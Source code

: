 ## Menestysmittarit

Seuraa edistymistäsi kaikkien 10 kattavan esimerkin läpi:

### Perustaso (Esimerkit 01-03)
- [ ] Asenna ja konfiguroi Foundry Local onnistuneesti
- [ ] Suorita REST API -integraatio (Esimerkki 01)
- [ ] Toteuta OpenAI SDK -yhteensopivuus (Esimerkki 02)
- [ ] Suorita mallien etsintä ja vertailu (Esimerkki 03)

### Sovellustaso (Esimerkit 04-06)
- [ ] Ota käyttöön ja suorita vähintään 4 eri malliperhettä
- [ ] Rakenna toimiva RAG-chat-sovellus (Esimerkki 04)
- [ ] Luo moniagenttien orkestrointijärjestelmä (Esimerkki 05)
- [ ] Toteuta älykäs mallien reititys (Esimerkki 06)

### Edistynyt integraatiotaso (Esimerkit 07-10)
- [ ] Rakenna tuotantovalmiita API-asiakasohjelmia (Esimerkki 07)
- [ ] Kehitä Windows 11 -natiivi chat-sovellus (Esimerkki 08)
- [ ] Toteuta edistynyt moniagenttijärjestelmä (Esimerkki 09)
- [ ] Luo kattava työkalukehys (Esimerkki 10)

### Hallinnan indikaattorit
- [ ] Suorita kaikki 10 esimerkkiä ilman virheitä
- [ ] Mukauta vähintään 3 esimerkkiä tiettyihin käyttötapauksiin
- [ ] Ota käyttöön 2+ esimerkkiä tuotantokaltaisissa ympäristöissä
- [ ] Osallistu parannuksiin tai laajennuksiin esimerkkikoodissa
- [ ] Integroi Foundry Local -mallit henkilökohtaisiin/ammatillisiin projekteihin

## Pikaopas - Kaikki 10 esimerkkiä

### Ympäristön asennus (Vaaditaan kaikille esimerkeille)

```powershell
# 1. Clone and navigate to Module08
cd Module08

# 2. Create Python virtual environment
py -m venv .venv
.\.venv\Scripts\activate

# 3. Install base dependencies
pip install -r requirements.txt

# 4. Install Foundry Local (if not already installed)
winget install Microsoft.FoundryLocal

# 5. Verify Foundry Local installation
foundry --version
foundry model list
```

+ + + + +

**Work instructions**. Where does "Esimerkit" appear in the records above? Copy every line that has it.

**Result below**.
### Perustaso (Esimerkit 01-03)
### Sovellustaso (Esimerkit 04-06)
### Edistynyt integraatiotaso (Esimerkit 07-10)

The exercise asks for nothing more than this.